Richard North has ignored the Financial Times’ spin, deemed the UK to have gone past the point of no return on Brexit (which in pilot terms, means a crash or hard landing is baked in). Politico, which keeps close tabs on Brexit developments and hasn’t found anything newsworthy in May’s grand tour, roused itself to issue what looks like a rebuttal of the Financial Times’ story. First from its daily European newsletter:
THERESA MAY GETS A PRIVATE LESSON: British Prime Minister Theresa May has another chance to hear what the Continent has been telling her all along (including Germany, in which her government seems to have seen reason for fresh hope, judging from reports in the British press about a would-be Merkel about-face). May will meet Emmanuel Macron today at Fort de Brégançon, the French president’s holiday retreat.
The EU’s line has consistently been that a new, special, deep, unheard-of partnership with the Union is more than welcome — as long as it doesn’t harm the integrity of the single market (plus Britain caving on the backstop to avoid a hard border on the island of Ireland). Some say that with a friendlier tone than others, but the core message has never changed ….
Michel Barnier, for his part, said in the nicest way possible, in an opinion piece for a range of European newspapers, that the Chequers white paper won’t fly as it currently stands.
And from the Politico story Brexit deal off the menu at May-Macron summit:
Theresa May can look forward to an excellent dinner at Emmanuel Macron’s holiday pad, but she shouldn’t expect a Brexit concession for dessert…. there is little sign that the U.K.’s latest round of grand tour diplomacy is shifting EU red lines.
“The only negotiation channel is through the EU Commission’s Brexit negotiator Michel Barnier,” said a senior European diplomat, speaking on condition of anonymity…
Barnier is also showing no sign of softening in the summer heat.
In an op-ed published Thursday and titled “An ambitious partnership with the U.K. after Brexit,” Barnier torpedoed May’s proposal on market access in the nicest way possible. It was the latest in the EU negotiator’s continuing effort to make clear that the core of May’s proposal is unacceptable to the EU27 without fully rejecting her white paper so completely as to potentially derail the talks or even imperil May’s government…
But most of Barnier’s piece was focused on the urgent need for a solution for Ireland and on why core aspects of May’s Chequers plan are unacceptable to Brussels because they threaten the integrity of the EU single market…
In Berlin too, there was no sign Thursday of a shift in mood music. Germany’s outgoing top Brexit official, Peter Ptassek, tweeted out a link to Barnier’s op-ed, stressing what has been the EU’s top priority in the Brexit negotiations since the start of the year: the need for a safeguard, or backstop, to prevent a hard border between Northern Ireland and Ireland.
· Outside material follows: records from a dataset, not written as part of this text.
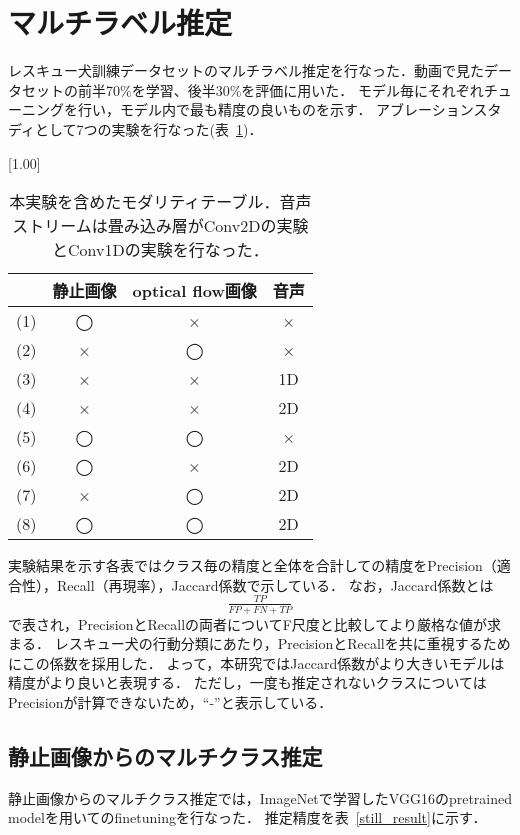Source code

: \section{マルチラベル推定}
レスキュー犬訓練データセットのマルチラベル推定を行なった．動画で見たデータセットの前半70\%を学習、後半30\%を評価に用いた．
モデル毎にそれぞれチューニングを行い，モデル内で最も精度の良いものを示す．
アブレーションスタディとして7つの実験を行なった(表~\ref{ablation})．
\begin{table}[tb]
 \centering
 \caption{本実験を含めたモダリティテーブル．音声ストリームは畳み込み層がConv2Dの実験とConv1Dの実験を行なった．}\label{ablation}
 \scalebox{1.00}[1.00]{
  \begin{tabular}{|l||c|c|c|}
\hline \hline
&静止画像&optical flow画像&音声 \\ \hline \hline
(1) & ◯ & × & × \\ \hline
(2) & × & ◯ & × \\ \hline
(3) & × & × &1D \\ \hline
(4) & × & × &2D \\ \hline
(5) & ◯ & ◯ & × \\ \hline
(6) & ◯ & × &2D\\ \hline
(7) & × & ◯ &2D\\ \hline
(8) & ◯ & ◯ &2D\\ \hline

  \end{tabular}
 }
\end{table}

実験結果を示す各表ではクラス毎の精度と全体を合計しての精度をPrecision（適合性），Recall（再現率），Jaccard係数で示している．
なお，Jaccard係数とは\[\tfrac{TP}{FP+FN+TP}\]で表され，PrecisionとRecallの両者についてF尺度と比較してより厳格な値が求まる．
レスキュー犬の行動分類にあたり，PrecisionとRecallを共に重視するためにこの係数を採用した．
よって，本研究ではJaccard係数がより大きいモデルは精度がより良いと表現する．
ただし，一度も推定されないクラスについてはPrecisionが計算できないため，``-''と表示している．

\subsection{静止画像からのマルチクラス推定}
静止画像からのマルチクラス推定では，ImageNetで学習したVGG16のpretrained modelを用いてのfinetuningを行なった．
推定精度を表~\ref{still_result}に示す．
And officials expressed surprise that anyone on the U.K. side might have detected a shift in Angela Merkel’s tone on Brexit after her July 5 meeting with May in Berlin.
“There hasn’t been any change whatsoever,” a German foreign policy official insisted.
The Guardian also saw the Barnier article as a slap to the UK’s pig-headedness. From UK’s Brexit proposals threaten future of EU, says Barnier:
Michel Barnier has launched his own appeal for hearts and minds in Europe by warning that Theresa May’s Brexit proposals, put forward in the UK government’s recent white paper, pose a threat to the future of the European single market….
Barnier’s line is a familiar one in Whitehall, but the publication of his article is incendiary given the push in recent days by May and her cabinet to try and forge a new approach to the negotiations with the EU27 states.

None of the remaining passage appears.